Docker Registries

Explaining Docker Image IDs

When Docker v1.10 came along, there was a fairly seismic change with the way the Docker Engine handles images. Whilst this was publicised well, and there was little impact on the general usage of Docker (image migration, aside), there were some UI changes which sparked some confusion. So, what was the change, and why does the docker history command show some IDs as <missing>?

$ docker history debian
IMAGE               CREATED             CREATED BY                                      SIZE                COMMENT  
1742affe03b5        10 days ago         /bin/sh -c #(nop) CMD ["/bin/bash"]             0 B  
<missing>           10 days ago         /bin/sh -c #(nop) ADD file:5d8521419ad6cfb695   125.1 MB  
Preamble

First, some background. A docker image is a read-only template for creating containers, and provides a filesystem based on an ordered union of multiple layers of files and directories, which can be shared with other images and containers. Sharing of image layers is a fundamental component of the Docker platform, and is possible through the implementation of a copy-on-write (COW) mechanism. During its lifetime, if a container needs to change a file from the read-only image that provides its filesystem, it copies the file up to its own private read-write layer before making the change.
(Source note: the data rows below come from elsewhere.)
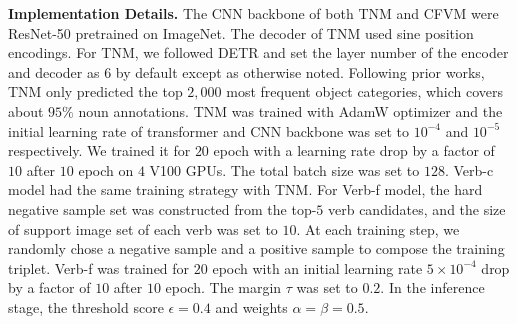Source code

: \documentclass[letterpaper]{article} %
\begin{document}


\noindent \textbf{Implementation Details.}
The CNN backbone of both TNM and CFVM were ResNet-50 pretrained on ImageNet. The decoder of TNM used sine position encodings. For TNM, we followed DETR and set the layer number of the encoder and decoder as $6$ by default except as otherwise noted. Following prior works, TNM only predicted the top $2,000$ most frequent object categories, which covers about $95\%$ noun annotations. TNM was trained with AdamW optimizer and the initial learning rate of transformer and CNN backbone was set to $10^{-4}$ and $10^{-5}$ respectively. We trained it for $20$ epoch with a learning rate drop by a factor of $10$ after $10$ epoch on $4$ V100 GPUs. The total batch size was set to $128$. Verb-c model had the same training strategy with TNM. For Verb-f model, the hard negative sample set was constructed from the top-$5$ verb candidates, and the size of support image set of each verb was set to $10$.
At each training step, we randomly chose a negative sample and a positive sample to compose the training triplet. Verb-f was trained for $20$ epoch with an initial learning rate $5 \times 10^{-4}$ drop by a factor of $10$ after $10$ epoch. The margin $\tau$ was set to $0.2$. In the inference stage, the threshold score $\epsilon=0.4$ and weights $\alpha = \beta = 0.5$.  








\end{document}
A layer or 'diff' is created during the Docker image build process, and results when commands are run in a container, which produce new or modified files and directories. These new or modified files and directories are 'committed' as a new layer. The output of the docker history command above shows that the debian image has two layers.

Historical Perspective

Historically (pre Docker v1.10), each time a new layer was created as a result of a commit action, Docker also created a corresponding image, which was identified by a randomly generated 256-bit UUID, usually referred to as an image ID (presented in the UI as either a short 12-digit hex string, or a long 64-digit hex string). Docker stored the layer contents in a directory with a name synonymous with the image ID. Internally, the image consisted of a configuration object, which held the characteristics of the image, including its ID, and the ID of the image's parent image. In this way, Docker was able to construct a filesystem for a container, with each image in turn referencing its parent and the corresponding layer content, until the base image was reached which had no parent. Optionally, each image could also be tagged with a meaningful name (e.g. my_image:1.0), but this was usually reserved for the leaf image. This is depicted in the diagram below:

Using the docker inspect command would yield:

$ docker inspect my_image:1.0
[
    {
        "Id": "ca1f5f48ef431c0818d5e8797dfe707557bdc728fe7c3027c75de18f934a3b76",
        "Parent": "91bac885982d2d564c0e1869e8b8827c435eead714c06d4c670aaae616c1542c"
        ...
        ...

This method served Docker well for a sustained period, but over time was perceived to be sub-optimal for a variety of reasons. One of the big drivers for change, came from the lack of a means of detecting whether an image's contents had been tampered with during a push to or pull from a registry, such as the Docker Hub. This led to robust criticism from the community at large, and led to a series of changes, culminating in content addressable IDs.

Content Addressable IDs

Since Docker v1.10, generally, images and layers are no longer synonymous. Instead, an image directly references one or more layers that eventually contribute to a derived container's filesystem.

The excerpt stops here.